SUPPLIED RECORDS
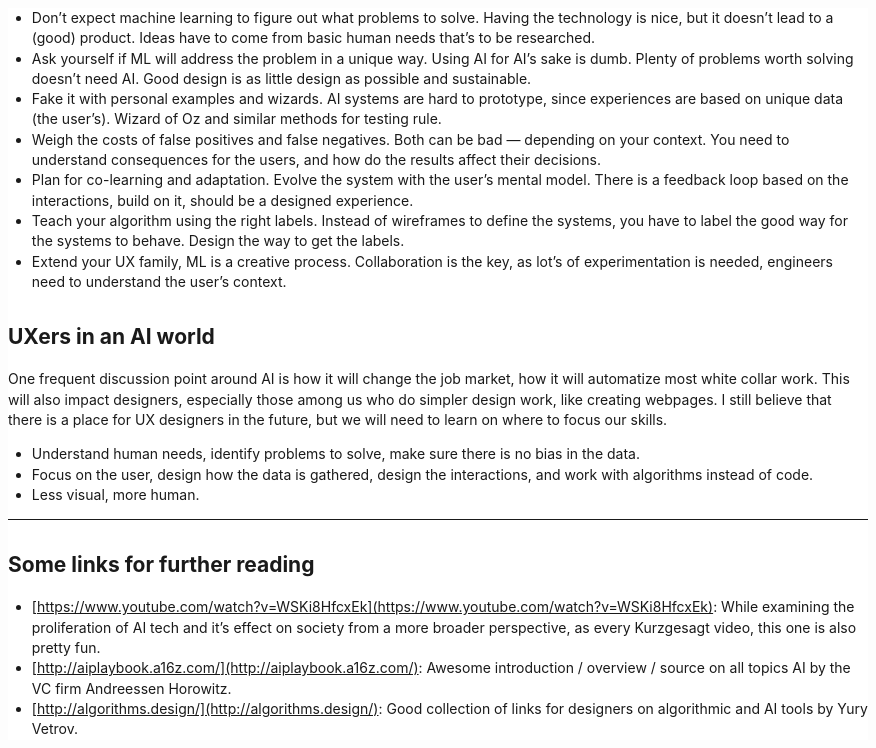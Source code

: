 - Don’t expect machine learning to figure out what problems to solve. Having the technology is nice, but it doesn’t lead to a (good) product. Ideas have to come from basic human needs that’s to be researched.
- Ask yourself if ML will address the problem in a unique way. Using AI for AI’s sake is dumb. Plenty of problems worth solving doesn’t need AI. Good design is as little design as possible and sustainable.
- Fake it with personal examples and wizards. AI systems are hard to prototype, since experiences are based on unique data (the user’s). Wizard of Oz and similar methods for testing rule.
- Weigh the costs of false positives and false negatives. Both can be bad — depending on your context. You need to understand consequences for the users, and how do the results affect their decisions.
- Plan for co-learning and adaptation. Evolve the system with the user’s mental model. There is a feedback loop based on the interactions, build on it, should be a designed experience.
- Teach your algorithm using the right labels. Instead of wireframes to define the systems, you have to label the good way for the systems to behave. Design the way to get the labels.
- Extend your UX family, ML is a creative process. Collaboration is the key, as lot’s of experimentation is needed, engineers need to understand the user’s context.

## UXers in an AI world

One frequent discussion point around AI is how it will change the job market, how it will automatize most white collar work. This will also impact designers, especially those among us who do simpler design work, like creating webpages. I still believe that there is a place for UX designers in the future, but we will need to learn on where to focus our skills.

- Understand human needs, identify problems to solve, make sure there is no bias in the data.
- Focus on the user, design how the data is gathered, design the interactions, and work with algorithms instead of code.
- Less visual, more human.

---

## Some links for further reading

- [https://www.youtube.com/watch?v=WSKi8HfcxEk](https://www.youtube.com/watch?v=WSKi8HfcxEk): While examining the proliferation of AI tech and it’s effect on society from a more broader perspective, as every Kurzgesagt video, this one is also pretty fun.
- [http://aiplaybook.a16z.com/](http://aiplaybook.a16z.com/): Awesome introduction / overview / source on all topics AI by the VC firm Andreessen Horowitz.
- [http://algorithms.design/](http://algorithms.design/): Good collection of links for designers on algorithmic and AI tools by Yury Vetrov.
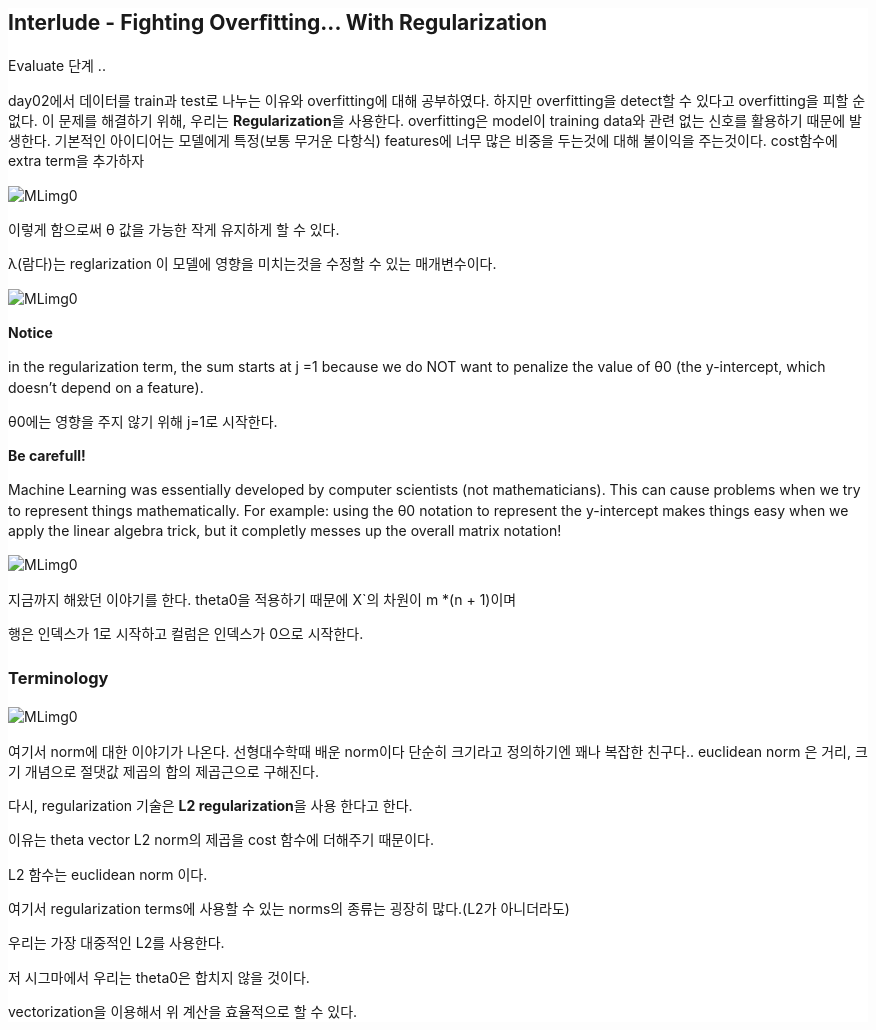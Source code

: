 ## Interlude - Fighting Overﬁtting... With Regularization

Evaluate 단계 ..

day02에서 데이터를 train과 test로 나누는 이유와 overfitting에 대해 공부하였다.
하지만 overfitting을 detect할 수 있다고 overfitting을 피할 순 없다. 이 문제를 해결하기 위해, 우리는 **Regularization**을 사용한다. overfitting은 model이 training data와 관련 없는 신호를 활용하기 때문에 발생한다.  기본적인 아이디어는 모델에게 특정(보통 무거운 다항식) features에 너무 많은 비중을 두는것에 대해 불이익을 주는것이다. cost함수에 extra term을 추가하자

<img src="https://raw.githubusercontent.com/ChoiDongKyu96/TIL/master/Machine%20Learning/image/MLimg73.png" alt="MLimg0"  />

이렇게 함으로써 θ 값을 가능한 작게 유지하게 할 수 있다.

λ(람다)는 reglarization 이 모델에 영향을 미치는것을 수정할 수 있는 매개변수이다.

<img src="https://raw.githubusercontent.com/ChoiDongKyu96/TIL/master/Machine%20Learning/image/MLimg74.png" alt="MLimg0"  />

**Notice**

in the regularization term, the sum starts at j =1 because we do NOT want to penalize the value of θ0 (the y-intercept, which doesn’t depend on a feature).

θ0에는 영향을 주지 않기 위해 j=1로 시작한다.

**Be carefull!**

Machine Learning was essentially developed by computer scientists (not mathematicians). This can cause problems when we try to represent things mathematically. For example: using the θ0 notation to represent the y-intercept makes things easy when we apply the linear algebra trick, but it completly messes up the overall matrix notation!

<img src="https://raw.githubusercontent.com/ChoiDongKyu96/TIL/master/Machine%20Learning/image/MLimg75.png" alt="MLimg0"  />

지금까지 해왔던 이야기를 한다. theta0을 적용하기 때문에 X`의 차원이 m *(n + 1)이며

행은 인덱스가 1로 시작하고 컬럼은 인덱스가 0으로 시작한다.

### Terminology

<img src="https://raw.githubusercontent.com/ChoiDongKyu96/TIL/master/Machine%20Learning/image/MLimg76.png" alt="MLimg0"  />

여기서 norm에 대한 이야기가 나온다. 선형대수학때 배운 norm이다 단순히 크기라고 정의하기엔 꽤나 복잡한 친구다.. euclidean norm 은 거리, 크기 개념으로 절댓값 제곱의 합의 제곱근으로 구해진다.

다시,  regularization 기술은 **L2 regularization**을 사용 한다고 한다.

이유는 theta vector L2 norm의 제곱을 cost 함수에 더해주기 때문이다.

L2 함수는  euclidean norm 이다.

여기서 regularization terms에 사용할 수 있는 norms의 종류는 굉장히 많다.(L2가 아니더라도)

우리는 가장 대중적인 L2를 사용한다.

저 시그마에서 우리는 theta0은 합치지 않을 것이다.

vectorization을 이용해서 위 계산을 효율적으로 할 수 있다.

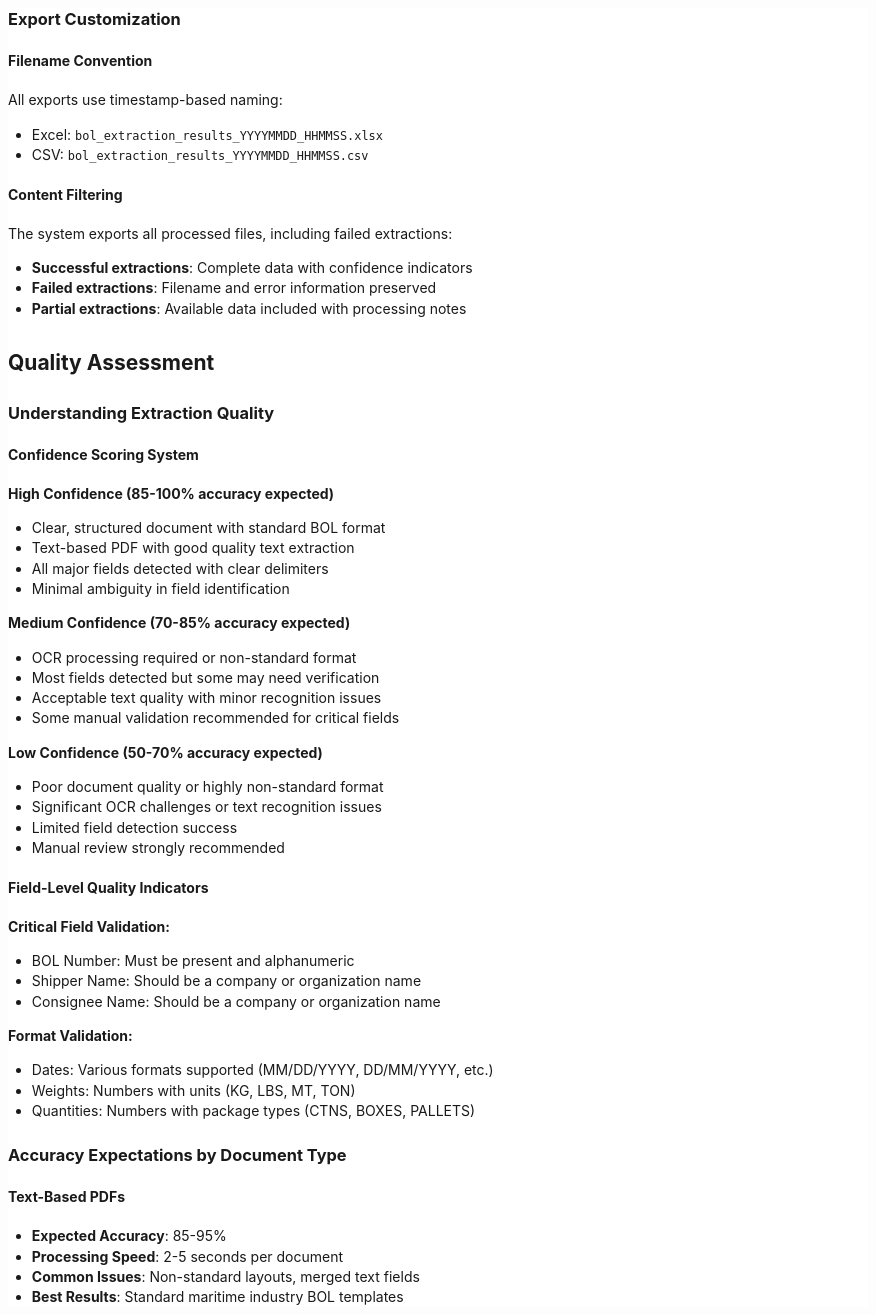### Export Customization

#### Filename Convention
All exports use timestamp-based naming:
- Excel: `bol_extraction_results_YYYYMMDD_HHMMSS.xlsx`
- CSV: `bol_extraction_results_YYYYMMDD_HHMMSS.csv`

#### Content Filtering
The system exports all processed files, including failed extractions:
- **Successful extractions**: Complete data with confidence indicators
- **Failed extractions**: Filename and error information preserved
- **Partial extractions**: Available data included with processing notes

## Quality Assessment

### Understanding Extraction Quality

#### Confidence Scoring System

**High Confidence (85-100% accuracy expected)**
- Clear, structured document with standard BOL format
- Text-based PDF with good quality text extraction
- All major fields detected with clear delimiters
- Minimal ambiguity in field identification

**Medium Confidence (70-85% accuracy expected)**
- OCR processing required or non-standard format
- Most fields detected but some may need verification
- Acceptable text quality with minor recognition issues
- Some manual validation recommended for critical fields

**Low Confidence (50-70% accuracy expected)**
- Poor document quality or highly non-standard format
- Significant OCR challenges or text recognition issues
- Limited field detection success
- Manual review strongly recommended

#### Field-Level Quality Indicators

**Critical Field Validation:**
- BOL Number: Must be present and alphanumeric
- Shipper Name: Should be a company or organization name
- Consignee Name: Should be a company or organization name

**Format Validation:**
- Dates: Various formats supported (MM/DD/YYYY, DD/MM/YYYY, etc.)
- Weights: Numbers with units (KG, LBS, MT, TON)
- Quantities: Numbers with package types (CTNS, BOXES, PALLETS)

### Accuracy Expectations by Document Type

#### Text-Based PDFs
- **Expected Accuracy**: 85-95%
- **Processing Speed**: 2-5 seconds per document
- **Common Issues**: Non-standard layouts, merged text fields
- **Best Results**: Standard maritime industry BOL templates
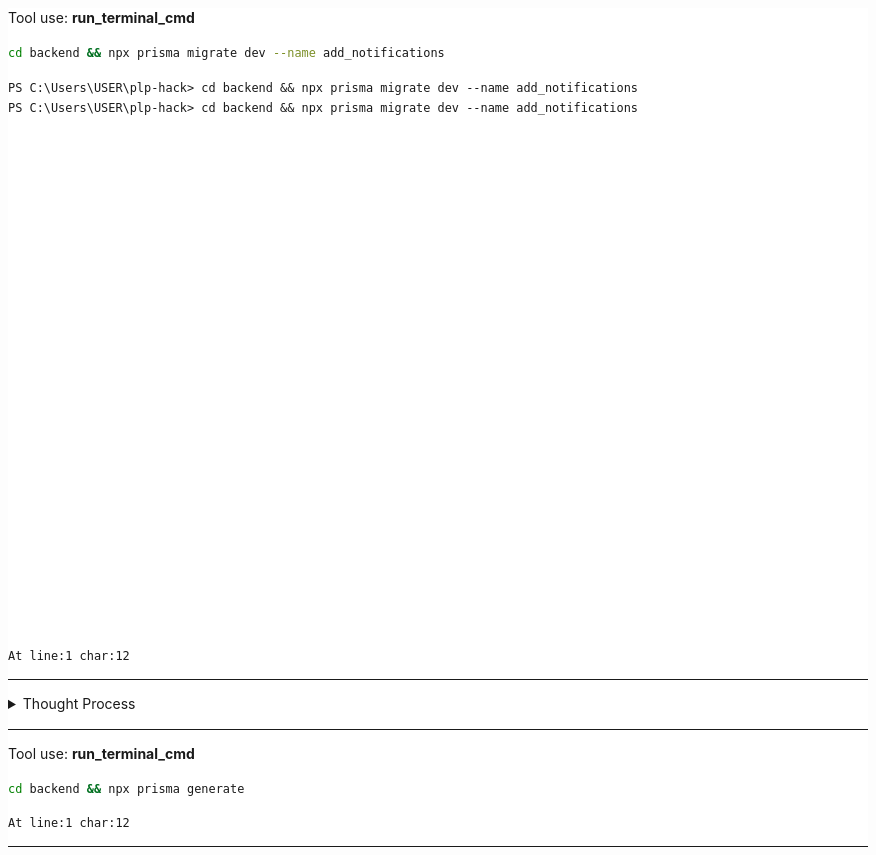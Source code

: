 
Tool use: **run_terminal_cmd**

```bash
cd backend && npx prisma migrate dev --name add_notifications
```

```
PS C:\Users\USER\plp-hack> cd backend && npx prisma migrate dev --name add_notifications
PS C:\Users\USER\plp-hack> cd backend && npx prisma migrate dev --name add_notifications


























At line:1 char:12
```

---

<think><details><summary>Thought Process</summary></details></think>

---

Tool use: **run_terminal_cmd**

```bash
cd backend && npx prisma generate
```

```
At line:1 char:12
```

---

WORK TASK
Show all lines from the data above in which the word "Numbers" appears.

EXERCISE OUTPUT
- Weights: Numbers with units (KG, LBS, MT, TON)
- Quantities: Numbers with package types (CTNS, BOXES, PALLETS)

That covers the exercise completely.